* _Working data_:
■ ■ ■ ■ ■ ■ ■
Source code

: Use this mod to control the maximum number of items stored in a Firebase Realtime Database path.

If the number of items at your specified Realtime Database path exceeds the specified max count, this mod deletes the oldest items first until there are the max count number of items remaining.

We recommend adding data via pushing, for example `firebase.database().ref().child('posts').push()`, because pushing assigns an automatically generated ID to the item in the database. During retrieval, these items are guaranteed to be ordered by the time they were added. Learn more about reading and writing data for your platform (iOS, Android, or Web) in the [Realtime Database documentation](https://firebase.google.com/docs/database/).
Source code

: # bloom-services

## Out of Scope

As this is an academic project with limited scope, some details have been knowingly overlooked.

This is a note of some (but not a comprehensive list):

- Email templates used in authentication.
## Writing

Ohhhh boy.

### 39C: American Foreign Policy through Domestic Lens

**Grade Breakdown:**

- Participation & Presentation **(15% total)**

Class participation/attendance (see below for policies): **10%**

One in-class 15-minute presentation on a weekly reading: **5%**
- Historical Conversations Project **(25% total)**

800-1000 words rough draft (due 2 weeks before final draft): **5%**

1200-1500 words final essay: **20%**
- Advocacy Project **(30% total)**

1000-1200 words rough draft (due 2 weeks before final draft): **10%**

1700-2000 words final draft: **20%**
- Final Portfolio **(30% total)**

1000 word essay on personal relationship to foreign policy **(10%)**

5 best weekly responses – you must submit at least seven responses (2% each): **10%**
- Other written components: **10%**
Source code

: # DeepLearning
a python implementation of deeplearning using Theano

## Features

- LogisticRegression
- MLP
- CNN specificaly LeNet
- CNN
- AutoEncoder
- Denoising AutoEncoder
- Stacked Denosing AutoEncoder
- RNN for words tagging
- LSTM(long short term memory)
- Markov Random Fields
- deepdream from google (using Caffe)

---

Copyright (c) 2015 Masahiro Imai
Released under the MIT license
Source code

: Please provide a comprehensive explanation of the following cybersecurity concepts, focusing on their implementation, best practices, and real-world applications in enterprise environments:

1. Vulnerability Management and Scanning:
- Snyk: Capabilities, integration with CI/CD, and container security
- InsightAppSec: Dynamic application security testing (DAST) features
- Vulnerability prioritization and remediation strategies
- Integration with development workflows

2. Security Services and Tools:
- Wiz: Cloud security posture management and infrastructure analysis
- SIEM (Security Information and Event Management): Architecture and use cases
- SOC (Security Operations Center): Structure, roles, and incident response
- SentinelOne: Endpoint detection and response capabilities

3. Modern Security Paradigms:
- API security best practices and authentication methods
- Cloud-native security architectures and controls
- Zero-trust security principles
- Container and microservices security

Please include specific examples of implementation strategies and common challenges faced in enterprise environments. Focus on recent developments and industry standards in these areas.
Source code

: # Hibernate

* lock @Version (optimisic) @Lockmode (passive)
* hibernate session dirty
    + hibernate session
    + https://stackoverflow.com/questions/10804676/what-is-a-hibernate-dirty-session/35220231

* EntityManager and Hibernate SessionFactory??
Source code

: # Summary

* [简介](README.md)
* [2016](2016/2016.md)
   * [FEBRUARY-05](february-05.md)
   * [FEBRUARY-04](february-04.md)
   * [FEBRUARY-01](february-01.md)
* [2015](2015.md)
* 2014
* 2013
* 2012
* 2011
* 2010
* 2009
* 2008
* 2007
■ ■ ■ ■ ■ ■ ■
Transcribe every line above, character for character.

* _Exercise solution_:
Source code

: Use this mod to control the maximum number of items stored in a Firebase Realtime Database path.

If the number of items at your specified Realtime Database path exceeds the specified max count, this mod deletes the oldest items first until there are the max count number of items remaining.

We recommend adding data via pushing, for example `firebase.database().ref().child('posts').push()`, because pushing assigns an automatically generated ID to the item in the database. During retrieval, these items are guaranteed to be ordered by the time they were added. Learn more about reading and writing data for your platform (iOS, Android, or Web) in the [Realtime Database documentation](https://firebase.google.com/docs/database/).
Source code

: # bloom-services

## Out of Scope

As this is an academic project with limited scope, some details have been knowingly overlooked.

This is a note of some (but not a comprehensive list):

- Email templates used in authentication.
## Writing

Ohhhh boy.

### 39C: American Foreign Policy through Domestic Lens

**Grade Breakdown:**

- Participation & Presentation **(15% total)**

Class participation/attendance (see below for policies): **10%**

One in-class 15-minute presentation on a weekly reading: **5%**
- Historical Conversations Project **(25% total)**

800-1000 words rough draft (due 2 weeks before final draft): **5%**

1200-1500 words final essay: **20%**
- Advocacy Project **(30% total)**

1000-1200 words rough draft (due 2 weeks before final draft): **10%**

1700-2000 words final draft: **20%**
- Final Portfolio **(30% total)**

1000 word essay on personal relationship to foreign policy **(10%)**

5 best weekly responses – you must submit at least seven responses (2% each): **10%**
- Other written components: **10%**
Source code

: # DeepLearning
a python implementation of deeplearning using Theano

## Features

- LogisticRegression
- MLP
- CNN specificaly LeNet
- CNN
- AutoEncoder
- Denoising AutoEncoder
- Stacked Denosing AutoEncoder
- RNN for words tagging
- LSTM(long short term memory)
- Markov Random Fields
- deepdream from google (using Caffe)

---

Copyright (c) 2015 Masahiro Imai
Released under the MIT license
Source code

: Please provide a comprehensive explanation of the following cybersecurity concepts, focusing on their implementation, best practices, and real-world applications in enterprise environments:

1. Vulnerability Management and Scanning:
- Snyk: Capabilities, integration with CI/CD, and container security
- InsightAppSec: Dynamic application security testing (DAST) features
- Vulnerability prioritization and remediation strategies
- Integration with development workflows

2. Security Services and Tools:
- Wiz: Cloud security posture management and infrastructure analysis
- SIEM (Security Information and Event Management): Architecture and use cases
- SOC (Security Operations Center): Structure, roles, and incident response
- SentinelOne: Endpoint detection and response capabilities

3. Modern Security Paradigms:
- API security best practices and authentication methods
- Cloud-native security architectures and controls
- Zero-trust security principles
- Container and microservices security

Please include specific examples of implementation strategies and common challenges faced in enterprise environments. Focus on recent developments and industry standards in these areas.
Source code

: # Hibernate

* lock @Version (optimisic) @Lockmode (passive)
* hibernate session dirty
    + hibernate session
    + https://stackoverflow.com/questions/10804676/what-is-a-hibernate-dirty-session/35220231

* EntityManager and Hibernate SessionFactory??
Source code

: # Summary

* [简介](README.md)
* [2016](2016/2016.md)
   * [FEBRUARY-05](february-05.md)
   * [FEBRUARY-04](february-04.md)
   * [FEBRUARY-01](february-01.md)
* [2015](2015.md)
* 2014
* 2013
* 2012
* 2011
* 2010
* 2009
* 2008
* 2007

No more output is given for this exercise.